MindGuard: Intrinsic Decision Inspection for Securing LLM Agents Against Metadata Poisoning

The Model Context Protocol (MCP) is increasingly adopted to standardize the interaction between LLM agents and external tools. However, this trend introduces a new threat: Tool Poisoning Attacks (TPA), where tool metadata is poisoned to induce the agent to perform unauthorized operations. Existing defenses that primarily focus on behavior-level analysis are fundamentally ineffective against TPA, as poisoned tools need not be executed, leaving no behavioral trace to monitor.
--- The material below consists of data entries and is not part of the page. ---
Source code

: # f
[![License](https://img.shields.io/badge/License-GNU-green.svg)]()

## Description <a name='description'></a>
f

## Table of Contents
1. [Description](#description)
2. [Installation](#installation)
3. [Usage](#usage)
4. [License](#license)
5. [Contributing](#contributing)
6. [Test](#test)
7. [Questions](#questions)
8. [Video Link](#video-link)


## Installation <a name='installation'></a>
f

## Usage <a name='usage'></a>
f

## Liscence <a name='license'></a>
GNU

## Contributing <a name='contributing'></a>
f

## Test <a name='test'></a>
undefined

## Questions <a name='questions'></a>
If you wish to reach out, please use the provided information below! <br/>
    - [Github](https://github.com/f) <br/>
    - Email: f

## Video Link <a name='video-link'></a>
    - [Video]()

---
Thus, we propose MindGuard, a decision-level guardrail for LLM agents, providing provenance tracking of call decisions, policy-agnostic detection, and poisoning source attribution against TPA. While fully explaining LLM decision remains challenging, our empirical findings uncover a strong correlation between LLM attention mechanisms and tool invocation decisions. Therefore, we choose attention as an empirical signal for decision tracking and formalize this as the Decision Dependence Graph (DDG), which models the LLM's reasoning process as a weighted, directed graph where vertices represent logical concepts and edges quantify the attention-based dependencies. We further design robust DDG construction and graph-based anomaly analysis mechanisms that efficiently detect and attribute TPA attacks. Extensive experiments on real-world datasets demonstrate that MindGuard achieves 94\%-99\% average precision in detecting poisoned invocations, 95\%-100\% attribution accuracy, with processing times under one second and no additional token cost. Moreover, DDG can be viewed as an adaptation of the classical Program Dependence Graph (PDG), providing a solid foundation for applying traditional security policies at the decision level.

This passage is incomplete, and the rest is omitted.